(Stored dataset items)
───

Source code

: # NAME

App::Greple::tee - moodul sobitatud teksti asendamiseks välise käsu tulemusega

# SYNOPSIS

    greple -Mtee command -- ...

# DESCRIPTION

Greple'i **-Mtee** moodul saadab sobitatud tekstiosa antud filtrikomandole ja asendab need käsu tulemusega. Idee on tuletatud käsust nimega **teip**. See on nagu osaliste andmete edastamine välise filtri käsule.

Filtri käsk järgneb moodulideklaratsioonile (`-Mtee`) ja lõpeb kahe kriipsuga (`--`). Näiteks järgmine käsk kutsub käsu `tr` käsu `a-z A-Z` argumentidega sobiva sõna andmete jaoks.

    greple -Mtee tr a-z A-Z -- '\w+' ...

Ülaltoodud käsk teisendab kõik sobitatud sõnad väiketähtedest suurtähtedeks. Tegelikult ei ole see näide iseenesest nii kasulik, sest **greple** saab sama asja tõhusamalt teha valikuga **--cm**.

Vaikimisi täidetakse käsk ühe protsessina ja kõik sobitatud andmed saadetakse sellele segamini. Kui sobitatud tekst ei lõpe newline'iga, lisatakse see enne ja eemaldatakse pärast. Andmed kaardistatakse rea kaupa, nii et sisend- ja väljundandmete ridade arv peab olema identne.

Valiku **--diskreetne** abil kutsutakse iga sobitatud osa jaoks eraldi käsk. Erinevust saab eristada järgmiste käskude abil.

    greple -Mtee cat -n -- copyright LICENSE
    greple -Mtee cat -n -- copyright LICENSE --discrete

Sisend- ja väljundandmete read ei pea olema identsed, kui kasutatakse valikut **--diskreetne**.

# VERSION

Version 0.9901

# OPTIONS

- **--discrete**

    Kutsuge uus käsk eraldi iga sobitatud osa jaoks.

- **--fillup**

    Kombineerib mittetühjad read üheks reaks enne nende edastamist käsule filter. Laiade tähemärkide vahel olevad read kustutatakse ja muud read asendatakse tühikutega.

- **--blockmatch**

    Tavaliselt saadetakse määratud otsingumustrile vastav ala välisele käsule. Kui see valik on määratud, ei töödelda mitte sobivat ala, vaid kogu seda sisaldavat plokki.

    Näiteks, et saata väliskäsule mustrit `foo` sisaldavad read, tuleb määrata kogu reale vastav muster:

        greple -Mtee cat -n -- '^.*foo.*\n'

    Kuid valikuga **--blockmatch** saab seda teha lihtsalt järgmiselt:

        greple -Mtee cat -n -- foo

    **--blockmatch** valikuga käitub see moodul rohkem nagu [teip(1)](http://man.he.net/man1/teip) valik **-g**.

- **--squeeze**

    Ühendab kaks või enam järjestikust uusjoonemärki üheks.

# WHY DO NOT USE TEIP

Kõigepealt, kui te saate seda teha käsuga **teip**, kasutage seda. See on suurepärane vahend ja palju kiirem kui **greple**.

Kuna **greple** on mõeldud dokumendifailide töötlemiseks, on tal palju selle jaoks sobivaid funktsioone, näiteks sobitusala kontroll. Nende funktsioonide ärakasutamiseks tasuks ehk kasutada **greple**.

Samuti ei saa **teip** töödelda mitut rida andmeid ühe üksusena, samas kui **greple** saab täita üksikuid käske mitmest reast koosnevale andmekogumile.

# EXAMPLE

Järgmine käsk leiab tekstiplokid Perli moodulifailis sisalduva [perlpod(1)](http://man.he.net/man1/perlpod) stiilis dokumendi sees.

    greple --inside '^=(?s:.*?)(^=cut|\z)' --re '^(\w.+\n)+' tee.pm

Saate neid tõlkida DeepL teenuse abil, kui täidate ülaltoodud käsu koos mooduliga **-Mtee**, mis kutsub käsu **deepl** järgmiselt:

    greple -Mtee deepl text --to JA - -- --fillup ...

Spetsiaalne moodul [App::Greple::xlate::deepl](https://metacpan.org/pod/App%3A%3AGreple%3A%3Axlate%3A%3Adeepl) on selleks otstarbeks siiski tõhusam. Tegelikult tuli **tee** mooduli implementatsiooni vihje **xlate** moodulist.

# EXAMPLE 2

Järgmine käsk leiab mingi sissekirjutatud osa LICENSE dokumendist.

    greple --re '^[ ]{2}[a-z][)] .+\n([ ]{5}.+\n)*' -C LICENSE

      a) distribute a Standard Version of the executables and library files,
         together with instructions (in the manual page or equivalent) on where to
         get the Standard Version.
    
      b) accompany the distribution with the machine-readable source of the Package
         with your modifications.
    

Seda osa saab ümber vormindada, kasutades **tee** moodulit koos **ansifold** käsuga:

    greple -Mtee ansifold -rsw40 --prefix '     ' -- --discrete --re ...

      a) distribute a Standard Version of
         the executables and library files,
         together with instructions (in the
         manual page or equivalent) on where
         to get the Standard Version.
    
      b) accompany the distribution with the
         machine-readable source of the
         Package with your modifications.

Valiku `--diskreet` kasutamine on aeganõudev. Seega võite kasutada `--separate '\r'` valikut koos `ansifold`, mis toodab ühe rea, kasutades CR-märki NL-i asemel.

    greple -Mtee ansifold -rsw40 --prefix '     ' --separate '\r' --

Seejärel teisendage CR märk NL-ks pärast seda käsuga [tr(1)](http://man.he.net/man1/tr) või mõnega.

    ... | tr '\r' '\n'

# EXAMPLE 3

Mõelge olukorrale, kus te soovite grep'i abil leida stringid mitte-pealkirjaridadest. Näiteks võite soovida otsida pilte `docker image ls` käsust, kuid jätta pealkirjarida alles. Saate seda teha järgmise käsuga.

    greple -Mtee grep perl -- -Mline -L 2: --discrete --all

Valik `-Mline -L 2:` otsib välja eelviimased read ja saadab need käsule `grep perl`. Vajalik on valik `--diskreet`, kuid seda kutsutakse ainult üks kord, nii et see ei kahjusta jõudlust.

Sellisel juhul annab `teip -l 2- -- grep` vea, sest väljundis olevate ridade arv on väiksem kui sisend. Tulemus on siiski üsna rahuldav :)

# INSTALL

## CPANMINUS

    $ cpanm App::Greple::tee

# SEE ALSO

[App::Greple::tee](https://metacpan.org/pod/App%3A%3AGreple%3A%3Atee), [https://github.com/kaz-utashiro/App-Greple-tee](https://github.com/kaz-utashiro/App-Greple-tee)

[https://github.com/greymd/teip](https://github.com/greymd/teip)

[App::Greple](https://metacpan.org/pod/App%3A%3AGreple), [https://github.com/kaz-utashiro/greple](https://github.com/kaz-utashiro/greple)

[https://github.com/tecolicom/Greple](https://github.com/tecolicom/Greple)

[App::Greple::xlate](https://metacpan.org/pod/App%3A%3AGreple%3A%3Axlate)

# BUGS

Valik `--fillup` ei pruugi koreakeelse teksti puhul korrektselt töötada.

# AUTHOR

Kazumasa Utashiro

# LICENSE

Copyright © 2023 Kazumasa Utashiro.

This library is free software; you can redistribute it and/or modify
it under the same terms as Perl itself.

───

**Work to complete**
Please, from the entries above, set down exactly the lines from the one containing "ei kahjusta jõudlust." through the one containing "[https://github.com/greymd/teip](https://github.com/greymd/teip)", and only those.

**Response to the task**
Valik `-Mline -L 2:` otsib välja eelviimased read ja saadab need käsule `grep perl`. Vajalik on valik `--diskreet`, kuid seda kutsutakse ainult üks kord, nii et see ei kahjusta jõudlust.

Sellisel juhul annab `teip -l 2- -- grep` vea, sest väljundis olevate ridade arv on väiksem kui sisend. Tulemus on siiski üsna rahuldav :)

# INSTALL

## CPANMINUS

    $ cpanm App::Greple::tee

# SEE ALSO

[App::Greple::tee](https://metacpan.org/pod/App%3A%3AGreple%3A%3Atee), [https://github.com/kaz-utashiro/App-Greple-tee](https://github.com/kaz-utashiro/App-Greple-tee)

[https://github.com/greymd/teip](https://github.com/greymd/teip)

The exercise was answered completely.